Pavithra Srinivasan writes that Tamil film Potta Potti has a Lagaan hangover. Post YOUR reviews here!
Until Lagaan came along, cricket-based movies were pretty rare, considering the fact that the sport is our national religion.
Still, the Aamir Khan movie became a blockbuster -- thereby ensuring the fact that any rural cricket-oriented movie would have its flavour. Which means that AVR Talkies' and Flicker Studio's Potta Potti, though directed by Yuvraaj with sincerity, pretty much falls into the same bracket.
Fortunately, the beginning is a blast: you've got Sachin Tendulkar victoriously waving a bat to public adulation -- and indeed, the movie is dedicated to his ardent admirers.
After that, it's a swift retreat to the rural wilds of Upparappatti, in Tamil Nadu, the various humdrum lives of Kodaivaanan (R Sivam), and Kolai Vaanan (Umar), both bigwigs in the village, permanently at each other's throats.
Their enmity extends towards Ranjitham (Harini), their cousin and the daughter of the village's resident rich man. So often do the comical Kodai Vaanan, and the villainous Kodai Vaanan come to blows that the village eventually decides there's only way to resolve things: have a cricket-match between the two. Whoever wins gets the riches and the girl. Never mind that the girl doesn't like either of them -- and this is a fact that's used with much humour by all characters concerned.
Into the hilarious melee tumble the respective teams' cricket coaches, for neither of the two teams has the vaguest idea about how to play the game (something you find difficult to believe, considering the day and age).

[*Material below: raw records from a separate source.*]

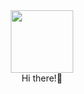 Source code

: <div id="header" align="center">
  <img src="https://media.giphy.com/media/MdA16VIoXKKxNE8Stk/giphy.gif" width="100"/>
</div>

<div id="header" align="center">
    <body>Hi there!🤩</body>
</div>
   
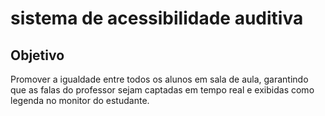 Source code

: # sistema de acessibilidade auditiva

## Objetivo

Promover a igualdade entre todos os alunos em sala de aula, garantindo que as falas do professor sejam captadas em tempo real e exibidas como legenda no monitor do estudante.


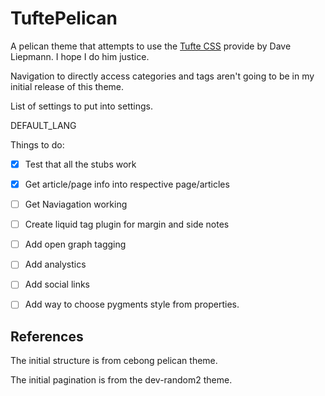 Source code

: # TuftePelican
A pelican theme that attempts to use the [Tufte CSS](http://www.daveliepmann.com/tufte-css/) provide by Dave Liepmann. I hope I do him justice.

Navigation to directly access categories and tags aren't going to be in my initial release of this theme.


List of settings to put into settings.


DEFAULT_LANG



Things to do:
- [X] Test that all the stubs work
- [X] Get article/page info into respective page/articles
- [ ] Get Naviagation working
- [ ] Create liquid tag plugin for margin and side notes
- [ ] Add open graph tagging
- [ ] Add analystics
- [ ] Add social links
- [ ] Add way to choose pygments style from properties.





## References ##
The initial structure is from cebong pelican theme. 

The initial pagination is from the dev-random2 theme.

Kolai Vaanan's team ends up with the hilariously idiotic Harichandra (Mayilsamy) who doesn't know one end of a bat from another, while Sadagopan Ramesh himself ends up coaching Kodai Vaanan's team, with many hilarious episodes concerning his sidekick, Avathaaram (Avathar Ganesh).
So far, so good. There are many comic interludes, and despite Sadagopan Ramesh's lacklustre performance, R Sivam, Umar and Avathar Ganesh provide plenty of incentive for you to sit through the first half. Harini, the heroine, could do with acting lessons, though.
In the second half, the story suddenly sidetracks, roping in quarrying, destroying natural resources, and unscrupulous businessmen in an attempt to make this a serious story -- so when you finally get to see the climactic cricket-match (liberally inspired from Lagaan, including the training song and campfire), you feel no empathy with the characters. You know how it's going to turn out, anyway.
Having said that, points definitely go to the dialogue-writer (Yuvraaj) and Raja Mohammad's editing. Aruldev's music doesn't linger much, while Gopi Amarnath's cinematography passes muster.
Potta Potti has healthy doses of humour -- if only the director had cut out the moral-of-the-story part, made the screenplay tauter, and rid it of extraneous tracks, it would have been infinitely better.